Breaking an NES controller into eight separate controllers
The Octopad is an alternative interface for the Nintendo Entertainment System that transforms classic titles like Super Mario Bros., The Legend of Zelda, and Tetris (or Yo! Noid, Gremlins 2, and Hatris) into cooperative puzzles and parties by dividing buttons up between four to eight people. To introduce players to the project, I usually hold up an unmodified NES controller in one hand and the snare of eight Octopad controllers in the other while asking “Instead of one controller with eight buttons, what if there were eight controllers with one button each? Instead of a single-player experience, what if Tetris was a team sport?”
Sometimes it takes a second, but when players realize that their controller has only the A button or a DOWN button (and nothing else!), they get the idea and start forming a team!
Despite playing, making, teaching, and thinking about games for a living, I actually don’t have formal training in programming or game design. My background is in architecture, media art practice, and media theory, so most of my experience with video game hardware and software is in the context of museums, gallery spaces, and research projects. Although I did make an episodic RPG Maker 2000 game throughout high school (the only game I’ve ever sold!), my game design experience comes mostly from a decade developing artworks and installations using tools like Flash, Max/MSP, Arduino, and Unity.
Some of the things I’ve made: a series of “art games” designed to be projected on monochromatic paintings at the MoMA, an iPhone app for virtually squatting an abandoned house during the US housing crisis (with Jack Stenner), an alternate reality game about the global economic downturn in the wake of the Occupy Movement (with N. Katherine Hayles and Patrick Jagoda), and a solo exhibition of weird Mario modifications (at Babycastles)—can be found in my portfolio.

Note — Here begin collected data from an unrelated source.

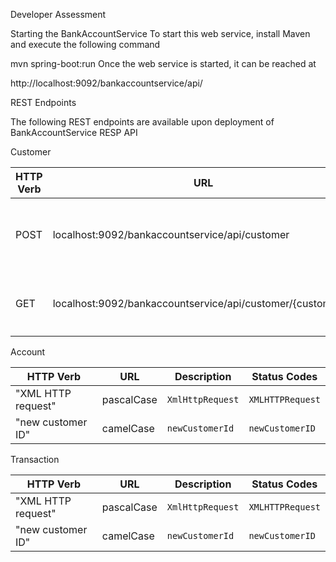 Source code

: Developer Assessment

Starting the BankAccountService
To start this web service, install Maven and execute the following command

mvn spring-boot:run
Once the web service is started, it can be reached at

http://localhost:9092/bankaccountservice/api/

REST Endpoints

The following REST endpoints are available upon deployment of  BankAccountService RESP API



<dl>
  <dt>Customer</dt>
   
</dl>

<table>
    <thead>
      <tr>
        <th>HTTP Verb</th>
        <th>URL</th>
        <th>Description</th>
        <th>Status Codes</th>
      </tr>
    </thead>
    <tbody>
        <tr>
            <td>POST</td>
            <td>localhost:9092/bankaccountservice/api/customer</td>
            <td><code>Creates a new Customer based on the payload contained in the request body</code></td>
            <td><code>201 Created if Customer successfully created</code></td>
        </tr>
        <tr>
            <td>GET</td>
            <td>localhost:9092/bankaccountservice/api/customer/{customerId}</td>
            <td><code>Obtains the Customer corresponding to the supplied Customer ID</code></td>
            <td><code>200 OK if order exists
404 Not Found if order does not exist</code></td>
        </tr>
    </tbody>
  </table>
  
  <dl>
  <dt>Account</dt>
   
</dl>

<table>
    <thead>
       <tr>
        <th>HTTP Verb</th>
        <th>URL</th>
        <th>Description</th>
        <th>Status Codes</th>
      </tr>
    </thead>
    <tbody>
        <tr>
            <td>"XML HTTP request"</td>
            <td>pascalCase</td>
            <td><code>XmlHttpRequest</code></td>
            <td><code>XMLHTTPRequest</code></td>
        </tr>
        <tr>
            <td>"new customer ID"</td>
            <td>camelCase</td>
            <td><code>newCustomerId</code></td>
            <td><code>newCustomerID</code></td>
        </tr>
    </tbody>
  </table>
  <dl>
  <dt>Transaction</dt>
   
</dl>

<table>
    <thead>
       <tr>
        <th>HTTP Verb</th>
        <th>URL</th>
        <th>Description</th>
        <th>Status Codes</th>
      </tr>
    </thead>
    <tbody>
        <tr>
            <td>"XML HTTP request"</td>
            <td>pascalCase</td>
            <td><code>XmlHttpRequest</code></td>
            <td><code>XMLHTTPRequest</code></td>
        </tr>
        <tr>
            <td>"new customer ID"</td>
            <td>camelCase</td>
            <td><code>newCustomerId</code></td>
            <td><code>newCustomerID</code></td>
        </tr>
    </tbody>
  </table>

Since Metagaming included a series of software demos designed to extend the arguments in each chapter, Stephanie and I have been making more video game-like video games. This year, we’ve been cleaning them up and posting them on Itch.io! For example, we recently released Footnotes, a 3D platformer featuring procedurally-generated pastel landscapes littered with hundreds of footnotes from the book, and Triforce, a short puzzle game that visualizes strange spaces from the original Legend of Zelda as donuts and spheres, Möbius strips and Klein bottles. The Octopad sits alongside this software as new, more game-like work being exhibited in festivals like ALT.CTRL.GDC.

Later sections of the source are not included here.